This article is part of our weekly series “Plattenbau stories”, introducing the topic of plattenbau districts in Europe and the world. ONE ARCHITECTURE WEEK 2016 will be held in Trakiya, a plattenbau districts in Plovdiv, Bulgaria, from September 30th until October 9th. The main focus of the festival is the topic of“citizen participation in the creation of the urban environment”.
One of the serious problems in Britain’s public housing program is the increasing crime rate in the so called “sink estates” – places with poor housing and working conditions. These territories are usually owned by the local government and have a lot of “council houses” – owned by a local council and rented out to tenants.
According to prime-minister David Cameron, although people have been making comfortable and safe homes out of these council houses the public places and dark alleys in between have become places where criminals thrive. It is assumed that part of the 2011 riots were organised and began namely in sink estates. That is the motivation behind the British government’s plan to invest £140m in demolishing these districts and building new houses.
To some this plan is not executable. To others this is a chance for better living conditions. And some people think that even if the government succeeds in creating a reformed living space by demolishing the old structure the social bonds between citizens in those areas will be broken.

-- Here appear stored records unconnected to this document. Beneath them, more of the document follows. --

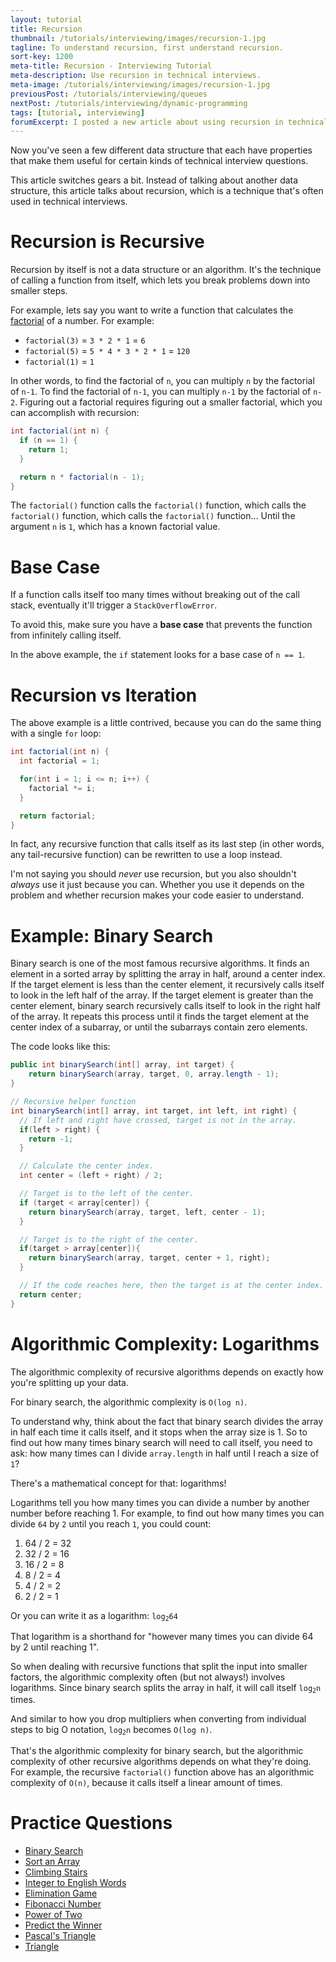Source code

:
 ```yaml
---
layout: tutorial
title: Recursion
thumbnail: /tutorials/interviewing/images/recursion-1.jpg
tagline: To understand recursion, first understand recursion.
sort-key: 1200
meta-title: Recursion - Interviewing Tutorial
meta-description: Use recursion in technical interviews.
meta-image: /tutorials/interviewing/images/recursion-1.jpg
previousPost: /tutorials/interviewing/queues
nextPost: /tutorials/interviewing/dynamic-programming
tags: [tutorial, interviewing]
forumExcerpt: I posted a new article about using recursion in technical interviews.
---
```


Now you've seen a few different data structure that each have properties that make them useful for certain kinds of technical interview questions.

This article switches gears a bit. Instead of talking about another data structure, this article talks about recursion, which is a technique that's often used in technical interviews.

# Recursion is Recursive

Recursion by itself is not a data structure or an algorithm. It's the technique of calling a function from itself, which lets you break problems down into smaller steps.

For example, lets say you want to write a function that calculates the [factorial](https://en.wikipedia.org/wiki/Factorial) of a number. For example:

- `factorial(3)` = `3 * 2 * 1` = `6`
- `factorial(5)` = `5 * 4 * 3 * 2 * 1` = `120`
- `factorial(1)` = `1`

In other words, to find the factorial of `n`, you can multiply `n` by the factorial of `n-1`. To find the factorial of `n-1`, you can multiply `n-1` by the factorial of `n-2`. Figuring out a factorial requires figuring out a smaller factorial, which you can accomplish with recursion:

```java
int factorial(int n) {
  if (n == 1) {
    return 1;
  }

  return n * factorial(n - 1);
}
```

The `factorial()` function calls the `factorial()` function, which calls the `factorial()` function, which calls the `factorial()` function... Until the argument `n` is `1`, which has a known factorial value.

# Base Case

If a function calls itself too many times without breaking out of the call stack, eventually it'll trigger a `StackOverflowError`.

To avoid this, make sure you have a **base case** that prevents the function from infinitely calling itself.

In the above example, the `if` statement looks for a base case of `n == 1`.

# Recursion vs Iteration

The above example is a little contrived, because you can do the same thing with a single `for` loop:

```java
int factorial(int n) {
  int factorial = 1;

  for(int i = 1; i <= n; i++) {
    factorial *= i;
  }

  return factorial;
}
```

In fact, any recursive function that calls itself as its last step (in other words, any tail-recursive function) can be rewritten to use a loop instead.

I'm not saying you should _never_ use recursion, but you also shouldn't _always_ use it just because you can. Whether you use it depends on the problem and whether recursion makes your code easier to understand.

# Example: Binary Search

Binary search is one of the most famous recursive algorithms. It finds an element in a sorted array by splitting the array in half, around a center index. If the target element is less than the center element, it recursively calls itself to look in the left half of the array. If the target element is greater than the center element, binary search recursively calls itself to look in the right half of the array. It repeats this process until it finds the target element at the center index of a subarray, or until the subarrays contain zero elements.

The code looks like this:

```java
public int binarySearch(int[] array, int target) {
    return binarySearch(array, target, 0, array.length - 1);
}

// Recursive helper function
int binarySearch(int[] array, int target, int left, int right) {
  // If left and right have crossed, target is not in the array.
  if(left > right) {
    return -1;
  }

  // Calculate the center index.
  int center = (left + right) / 2;

  // Target is to the left of the center.
  if (target < array[center]) {
    return binarySearch(array, target, left, center - 1);
  }

  // Target is to the right of the center.
  if(target > array[center]){
    return binarySearch(array, target, center + 1, right);
  }

  // If the code reaches here, then the target is at the center index.
  return center;
}
```

# Algorithmic Complexity: Logarithms

The algorithmic complexity of recursive algorithms depends on exactly how you're splitting up your data.

For binary search, the algorithmic complexity is `O(log n)`.

To understand why, think about the fact that binary search divides the array in half each time it calls itself, and it stops when the array size is 1. So to find out how many times binary search will need to call itself, you need to ask: how many times can I divide `array.length` in half until I reach a size of `1`?

There's a mathematical concept for that: logarithms!

Logarithms tell you how many times you can divide a number by another number before reaching 1. For example, to find out how many times you can divide `64` by `2` until you reach `1`, you could count:

1. 64 / 2 = 32
2. 32 / 2 = 16
3. 16 / 2 = 8
4. 8 / 2 = 4
5. 4 / 2 = 2
6. 2 / 2 = 1

Or you can write it as a logarithm: <code>log<sub>2</sub>64</code>

That logarithm is a shorthand for "however many times you can divide 64 by 2 until reaching 1".

So when dealing with recursive functions that split the input into smaller factors, the algorithmic complexity often (but not always!) involves logarithms. Since binary search splits the array in half, it will call itself <code>log<sub>2</sub>n</code> times.

And similar to how you drop multipliers when converting from individual steps to big O notation, <code>log<sub>2</sub>n</code> becomes `O(log n)`.

That's the algorithmic complexity for binary search, but the algorithmic complexity of other recursive algorithms depends on what they're doing. For example, the recursive `factorial()` function above has an algorithmic complexity of `O(n)`, because it calls itself a linear amount of times.

# Practice Questions

- [Binary Search](https://leetcode.com/problems/binary-search/)
- [Sort an Array](https://leetcode.com/problems/sort-an-array/)
- [Climbing Stairs](https://leetcode.com/problems/climbing-stairs/)
- [Integer to English Words](https://leetcode.com/problems/integer-to-english-words/)
- [Elimination Game](https://leetcode.com/problems/elimination-game/)
- [Fibonacci Number](https://leetcode.com/problems/fibonacci-number/)
- [Power of Two](https://leetcode.com/problems/power-of-two/)
- [Predict the Winner](https://leetcode.com/problems/predict-the-winner/)
- [Pascal's Triangle](https://leetcode.com/problems/pascals-triangle/)
- [Triangle](https://leetcode.com/problems/triangle/)
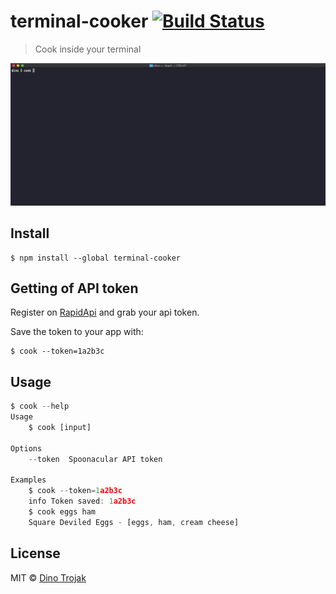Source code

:# terminal-cooker [![Build Status](https://travis-ci.org/dinodsaurus/terminal-cooker.svg?branch=master)](https://travis-ci.org/dinodsaurus/terminal-cooker)

> Cook inside your terminal

![Cook image](./img/cook.gif)


## Install

```
$ npm install --global terminal-cooker
```

## Getting of API token
Register on [RapidApi](https://rapidapi.com/spoonacular/api/recipe-food-nutrition) and grab your api token.

Save the token to your app with:
```
$ cook --token=1a2b3c
```


## Usage

```js
$ cook --help
Usage
	$ cook [input]

Options
	--token  Spoonacular API token

Examples
	$ cook --token=1a2b3c
	info Token saved: 1a2b3c
	$ cook eggs ham
	Square Deviled Eggs - [eggs, ham, cream cheese]
```


## License

MIT © [Dino Trojak](https://dinodsaur.us)

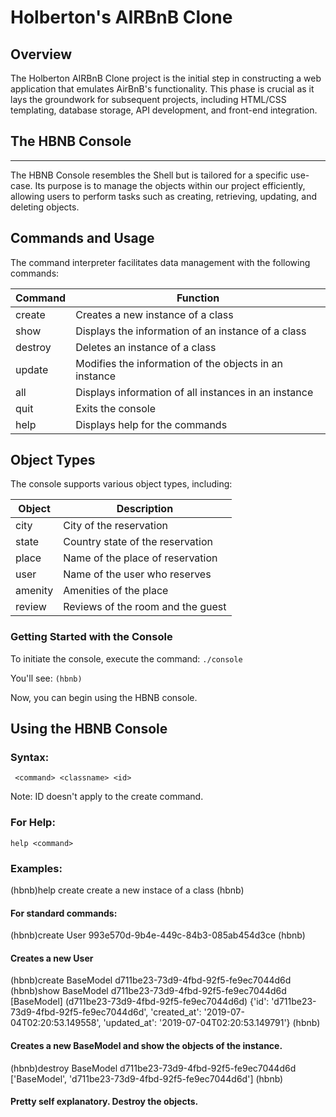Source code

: # Holberton's AIRBnB Clone

## Overview
The Holberton AIRBnB Clone project is the initial step in constructing a web application that emulates AirBnB's functionality. This phase is crucial as it lays the groundwork for subsequent projects, including HTML/CSS templating, database storage, API development, and front-end integration.

## The HBNB Console
---
The HBNB Console resembles the Shell but is tailored for a specific use-case. Its purpose is to manage the objects within our project efficiently, allowing users to perform tasks such as creating, retrieving, updating, and deleting objects.

## Commands and Usage
The command interpreter facilitates data management with the following commands:

| Command | Function |
| ------- | -------- |
| create | Creates a new instance of a class |
| show | Displays the information of an instance of a class |
| destroy | Deletes an instance of a class |
| update | Modifies the information of the objects in an instance |
| all | Displays information of all instances in an instance |
| quit | Exits the console |
| help | Displays help for the commands |

## Object Types
The console supports various object types, including:

| Object | Description |
| ------ | ----------- |
| city | City of the reservation |
| state | Country state of the reservation |
| place | Name of the place of reservation |
| user | Name of the user who reserves |
| amenity | Amenities of the place |
| review | Reviews of the room and the guest |

### Getting Started with the Console
To initiate the console, execute the command:
```./console```

You'll see:
```(hbnb)```

Now, you can begin using the HBNB console.

## Using the HBNB Console
### Syntax:
``` <command> <classname> <id>```

Note: ID doesn't apply to the create command.

### For Help:
```help <command>```

### Examples:

(hbnb)help create
create a new instace of a class
(hbnb)

#### For standard commands:

(hbnb)create User
993e570d-9b4e-449c-84b3-085ab454d3ce
(hbnb)

#### Creates a new User

(hbnb)create BaseModel
d711be23-73d9-4fbd-92f5-fe9ec7044d6d
(hbnb)show BaseModel d711be23-73d9-4fbd-92f5-fe9ec7044d6d
[BaseModel] (d711be23-73d9-4fbd-92f5-fe9ec7044d6d) {'id': 'd711be23-73d9-4fbd-92f5-fe9ec7044d6d', 'created_at': '2019-07-04T02:20:53.149558', 'updated_at': '2019-07-04T02:20:53.149791'}
(hbnb)

#### Creates a new BaseModel and show the objects of the instance.

(hbnb)destroy BaseModel d711be23-73d9-4fbd-92f5-fe9ec7044d6d
['BaseModel', 'd711be23-73d9-4fbd-92f5-fe9ec7044d6d']
(hbnb)

#### Pretty self explanatory. Destroy the objects.
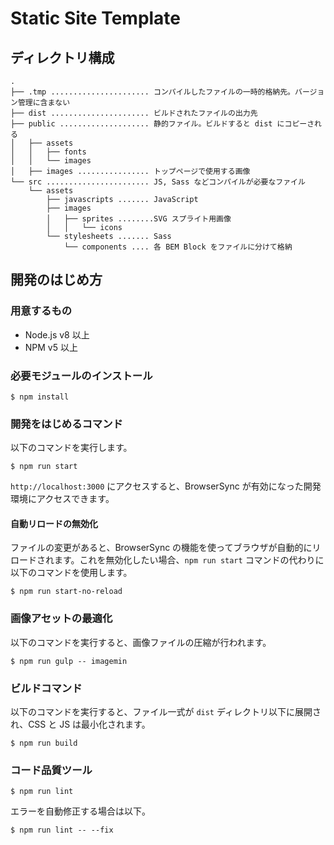 # Static Site Template

## ディレクトリ構成

```
.
├── .tmp ...................... コンパイルしたファイルの一時的格納先。バージョン管理に含まない
├── dist ...................... ビルドされたファイルの出力先
├── public .................... 静的ファイル。ビルドすると dist にコピーされる
│   ├── assets
│   │   ├── fonts
│   │   └── images
│   ├── images ................ トップページで使用する画像
└── src ....................... JS, Sass などコンパイルが必要なファイル
    └── assets
        ├── javascripts ....... JavaScript
        ├── images
        │   ├── sprites ........SVG スプライト用画像
        │   │   └── icons
        └── stylesheets ....... Sass
            └── components .... 各 BEM Block をファイルに分けて格納
```

## 開発のはじめ方

### 用意するもの

- Node.js v8 以上
- NPM v5 以上

### 必要モジュールのインストール

```
$ npm install
```

### 開発をはじめるコマンド

以下のコマンドを実行します。

```
$ npm run start
```

`http://localhost:3000` にアクセスすると、BrowserSync が有効になった開発環境にアクセスできます。

#### 自動リロードの無効化

ファイルの変更があると、BrowserSync の機能を使ってブラウザが自動的にリロードされます。これを無効化したい場合、`npm run start` コマンドの代わりに以下のコマンドを使用します。

```
$ npm run start-no-reload
```

### 画像アセットの最適化

以下のコマンドを実行すると、画像ファイルの圧縮が行われます。

```
$ npm run gulp -- imagemin
```

### ビルドコマンド

以下のコマンドを実行すると、ファイル一式が `dist` ディレクトリ以下に展開され、CSS と JS は最小化されます。

```
$ npm run build
```

### コード品質ツール

```
$ npm run lint
```

エラーを自動修正する場合は以下。

```
$ npm run lint -- --fix
```
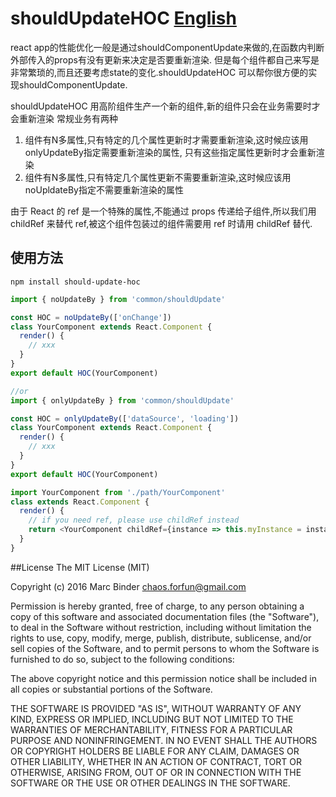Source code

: # shouldUpdateHOC [English](README.md)

react app的性能优化一般是通过shouldComponentUpdate来做的,在函数内判断外部传入的props有没有更新来决定是否要重新渲染.
但是每个组件都自己来写是非常繁琐的,而且还要考虑state的变化.shouldUpdateHOC 可以帮你很方便的实现shouldComponentUpdate.

shouldUpdateHOC 用高阶组件生产一个新的组件,新的组件只会在业务需要时才会重新渲染
常规业务有两种
1. 组件有N多属性,只有特定的几个属性更新时才需要重新渲染,这时候应该用onlyUpdateBy指定需要重新渲染的属性,
  只有这些指定属性更新时才会重新渲染
2. 组件有N多属性,只有特定几个属性更新不需要重新渲染,这时候应该用noUpldateBy指定不需要重新渲染的属性

由于 React 的 ref 是一个特殊的属性,不能通过 props 传递给子组件,所以我们用 childRef 来替代 ref,被这个组件包装过的组件需要用 ref 时请用 childRef 替代.

## 使用方法

    npm install should-update-hoc

  ```js
  import { noUpdateBy } from 'common/shouldUpdate'

  const HOC = noUpdateBy(['onChange'])
  class YourComponent extends React.Component {
    render() {
      // xxx
    }
  }
  export default HOC(YourComponent)

  //or
  import { onlyUpdateBy } from 'common/shouldUpdate'

  const HOC = onlyUpdateBy(['dataSource', 'loading'])
  class YourComponent extends React.Component {
    render() {
      // xxx
    }
  }
  export default HOC(YourComponent)
  ```

  ```js
  import YourComponent from './path/YourComponent'
  class extends React.Component {
    render() {
      // if you need ref, please use childRef instead
      return <YourComponent childRef={instance => this.myInstance = instance} />
    }
  }

  ```
##License
The MIT License (MIT)

Copyright (c) 2016 Marc Binder chaos.forfun@gmail.com

Permission is hereby granted, free of charge, to any person obtaining a copy of this software and associated documentation files (the "Software"), to deal in the Software without restriction, including without limitation the rights to use, copy, modify, merge, publish, distribute, sublicense, and/or sell copies of the Software, and to permit persons to whom the Software is furnished to do so, subject to the following conditions:

The above copyright notice and this permission notice shall be included in all copies or substantial portions of the Software.

THE SOFTWARE IS PROVIDED "AS IS", WITHOUT WARRANTY OF ANY KIND, EXPRESS OR IMPLIED, INCLUDING BUT NOT LIMITED TO THE WARRANTIES OF MERCHANTABILITY, FITNESS FOR A PARTICULAR PURPOSE AND NONINFRINGEMENT. IN NO EVENT SHALL THE AUTHORS OR COPYRIGHT HOLDERS BE LIABLE FOR ANY CLAIM, DAMAGES OR OTHER LIABILITY, WHETHER IN AN ACTION OF CONTRACT, TORT OR OTHERWISE, ARISING FROM, OUT OF OR IN CONNECTION WITH THE SOFTWARE OR THE USE OR OTHER DEALINGS IN THE SOFTWARE.
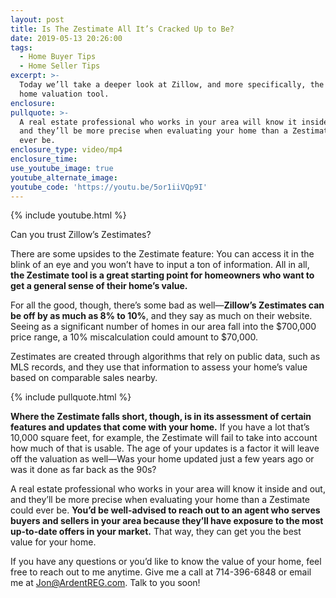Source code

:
 ```yaml
---
layout: post
title: Is The Zestimate All It’s Cracked Up to Be?
date: 2019-05-13 20:26:00
tags:
  - Home Buyer Tips
  - Home Seller Tips
excerpt: >-
  Today we’ll take a deeper look at Zillow, and more specifically, the Zestimate
  home valuation tool.
enclosure:
pullquote: >-
  A real estate professional who works in your area will know it inside and out,
  and they’ll be more precise when evaluating your home than a Zestimate could
  ever be.
enclosure_type: video/mp4
enclosure_time:
use_youtube_image: true
youtube_alternate_image:
youtube_code: 'https://youtu.be/5or1iiVQp9I'
---
```


{% include youtube.html %}

Can you trust Zillow’s Zestimates?&nbsp;

There are some upsides to the Zestimate feature: You can access it in the blink of an eye and you won’t have to input a ton of information. All in all, **the Zestimate tool is a great starting point for homeowners who want to get a general sense of their home’s value.&nbsp;**

For all the good, though, there’s some bad as well—**Zillow’s Zestimates can be off by as much as 8% to 10%**, and they say as much on their website. Seeing as a significant number of homes in our area fall into the $700,000 price range, a 10% miscalculation could amount to $70,000.&nbsp;

Zestimates are created through algorithms that rely on public data, such as MLS records, and they use that information to assess your home’s value based on comparable sales nearby.&nbsp;

{% include pullquote.html %}

**Where the Zestimate falls short, though, is in its assessment of certain features and updates that come with your home.** If you have a lot that’s 10,000 square feet, for example, the Zestimate will fail to take into account how much of that is usable. The age of your updates is a factor it will leave off the valuation as well—Was your home updated just a few years ago or was it done as far back as the 90s? &nbsp;

A real estate professional who works in your area will know it inside and out, and they’ll be more precise when evaluating your home than a Zestimate could ever be. **You’d be well-advised to reach out to an agent who serves buyers and sellers in your area because they’ll have exposure to the most up-to-date offers in your market.** That way, they can get you the best value for your home. &nbsp;&nbsp;

If you have any questions or you’d like to know the value of your home, feel free to reach out to me anytime. Give me a call at 714-396-6848 or email me at Jon@ArdentREG.com. Talk to you soon\! &nbsp;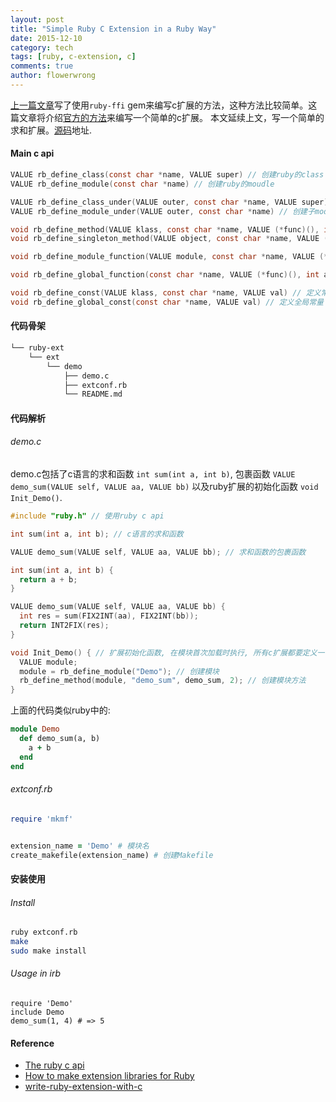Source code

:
 ```yaml
---
layout: post
title: "Simple Ruby C Extension in a Ruby Way"
date: 2015-12-10
category: tech
tags: [ruby, c-extension, c]
comments: true
author: flowerwrong
---
```


[上一篇文章](http://blog.liveneeq.com/tech/2015/12/08/simple-ruby-ffi-demo.html)写了使用`ruby-ffi` gem来编写c扩展的方法，这种方法比较简单。这篇文章将介绍[官方的方法](https://github.com/ruby/ruby/blob/trunk/doc/extension.rdoc)来编写一个简单的c扩展。
本文延续上文，写一个简单的求和扩展。[源码](https://github.com/FlowerWrong/ffi-demos/tree/master/ruby-ext/ext/demo)地址.

#### Main c api

```c
VALUE rb_define_class(const char *name, VALUE super) // 创建ruby的class
VALUE rb_define_module(const char *name) // 创建ruby的moudle

VALUE rb_define_class_under(VALUE outer, const char *name, VALUE super) // 创建子类, 可以是class的, 也可以是module的
VALUE rb_define_module_under(VALUE outer, const char *name) // 创建子module

void rb_define_method(VALUE klass, const char *name, VALUE (*func)(), int argc) // 创建方法
void rb_define_singleton_method(VALUE object, const char *name, VALUE (*func)(), int argc) // 创建单例方法

void rb_define_module_function(VALUE module, const char *name, VALUE (*func)(), int argc) // 定义module方法

void rb_define_global_function(const char *name, VALUE (*func)(), int argc) // 定义kernel module的方法

void rb_define_const(VALUE klass, const char *name, VALUE val) // 定义常量
void rb_define_global_const(const char *name, VALUE val) // 定义全局常量
```

#### 代码骨架

```bash
└── ruby-ext
    └── ext
        └── demo
            ├── demo.c
            ├── extconf.rb
            └── README.md
```

#### 代码解析

###### demo.c

demo.c包括了c语言的求和函数 `int sum(int a, int b)`, 包裹函数 `VALUE demo_sum(VALUE self, VALUE aa, VALUE bb)` 以及ruby扩展的初始化函数 `void Init_Demo()`.

```c
#include "ruby.h" // 使用ruby c api

int sum(int a, int b); // c语言的求和函数

VALUE demo_sum(VALUE self, VALUE aa, VALUE bb); // 求和函数的包裹函数

int sum(int a, int b) {
  return a + b;
}

VALUE demo_sum(VALUE self, VALUE aa, VALUE bb) {
  int res = sum(FIX2INT(aa), FIX2INT(bb));
  return INT2FIX(res);
}

void Init_Demo() { // 扩展初始化函数, 在模块首次加载时执行, 所有c扩展都要定义一个名为Init_extname的函数
  VALUE module;
  module = rb_define_module("Demo"); // 创建模块
  rb_define_method(module, "demo_sum", demo_sum, 2); // 创建模块方法
}
```

上面的代码类似ruby中的:

```ruby
module Demo
  def demo_sum(a, b)
    a + b
  end
end
```

###### extconf.rb

```ruby
require 'mkmf'


extension_name = 'Demo' # 模块名
create_makefile(extension_name) # 创建Makefile
```

#### 安装使用

###### Install

```bash
ruby extconf.rb
make
sudo make install
```

###### Usage in irb

```irb
require 'Demo'
include Demo
demo_sum(1, 4) # => 5
```

#### Reference

* [The ruby c api](https://silverhammermba.github.io/emberb/c/)
* [How to make extension libraries for Ruby](https://github.com/ruby/ruby/blob/trunk/doc/extension.rdoc)
* [write-ruby-extension-with-c](https://www.gitbook.com/book/wusuopu/write-ruby-extension-with-c/details)
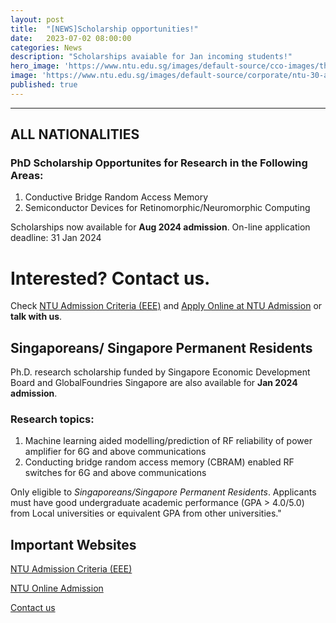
 ```yaml
---
layout: post
title:  "[NEWS]Scholarship opportunities!"
date:   2023-07-02 08:00:00
categories: News
description: "Scholarships avaiable for Jan incoming students!"
hero_image: 'https://www.ntu.edu.sg/images/default-source/cco-images/the-hive-select-4-min-min9b752fe7-c4ac-48f1-baed-c83ee71d9c2d.jpg'
image: 'https://www.ntu.edu.sg/images/default-source/corporate/ntu-30-anniversary-logoc1850609-db51-4cc8-9788-62c50778e47b.svg'
published: true
---
```



---

## ALL NATIONALITIES

### PhD Scholarship Opportunites for Research in the Following Areas:

1. Conductive Bridge Random Access Memory
2. Semiconductor Devices for Retinomorphic/Neuromorphic Computing

Scholarships now available for **Aug 2024 admission**. On-line application deadline: 31 Jan 2024

# Interested? Contact us.
 
Check [NTU Admission Criteria (EEE)](https://www.ntu.edu.sg/eee/admissions/programmes/graduate-programmes/detail/eee-doctor-of-philosophy-(ph.d)-programme#admission) and [Apply Online at NTU Admission](https://www.ntu.edu.sg/admissions/graduate/radmissionguide) or **talk with us**.

## Singaporeans/ Singapore Permanent Residents

Ph.D. research scholarship funded by Singapore Economic Development Board and GlobalFoundries Singapore are also available for **Jan 2024 admission**.

### Research topics:

1. Machine learning aided modelling/prediction of RF reliability of power amplifier for 6G and above communications
2. Conducting bridge random access memory (CBRAM) enabled RF switches for 6G and above communications

Only eligible to *Singaporeans/Singapore Permanent Residents*. Applicants must have good undergraduate academic performance (GPA > 4.0/5.0) from Local universities or equivalent GPA from other universities."


## Important Websites

[NTU Admission Criteria (EEE)](https://www.ntu.edu.sg/eee/admissions/programmes/graduate-programmes/detail/eee-doctor-of-philosophy-(ph.d)-programme#admission)

[NTU Online Admission](https://www.ntu.edu.sg/admissions/graduate/radmissionguide)

[Contact us](https://ndl-ntu.github.io/contact/)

A lot of the to-be-removed council houses are “prefabricated houses”, which is the British equivalent to plattenbau buildings. They were part of Britain’s housing policy initiated in 1944 by Winston Churchill.
British council houses are mostly given out to tenants. Over the years the government has been trying to encourage the same tenants to buy them, so that the local council would not have to deal with public housing. In comparison more than 90% of the plattenbau flats in Trakiya, Bulgaria are owned by the people, who live in them.